Nothing but the exact lines from the one containing "(Comments related to" through the last line of the records below belongs in your answer.
───── Records supplied
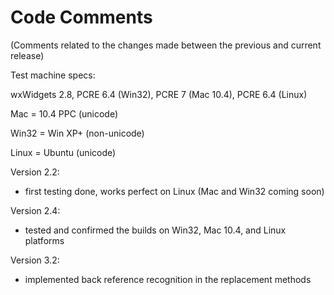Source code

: # Code Comments #
(Comments related to the changes made between the previous and current release)

Test machine specs:

wxWidgets 2.8, PCRE 6.4 (Win32), PCRE 7 (Mac 10.4), PCRE 6.4 (Linux)

Mac = 10.4 PPC (unicode)

Win32 = Win XP+ (non-unicode)

Linux = Ubuntu (unicode)

Version 2.2:

  * first testing done, works perfect on Linux (Mac and Win32 coming soon)

Version 2.4:

  * tested and confirmed the builds on Win32, Mac 10.4, and Linux platforms

Version 3.2:
  * implemented back reference recognition in the replacement methods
──────────
*Answer to the exercise*:
(Comments related to the changes made between the previous and current release)

Test machine specs:

wxWidgets 2.8, PCRE 6.4 (Win32), PCRE 7 (Mac 10.4), PCRE 6.4 (Linux)

Mac = 10.4 PPC (unicode)

Win32 = Win XP+ (non-unicode)

Linux = Ubuntu (unicode)

Version 2.2:

  * first testing done, works perfect on Linux (Mac and Win32 coming soon)

Version 2.4:

  * tested and confirmed the builds on Win32, Mac 10.4, and Linux platforms

Version 3.2:
  * implemented back reference recognition in the replacement methods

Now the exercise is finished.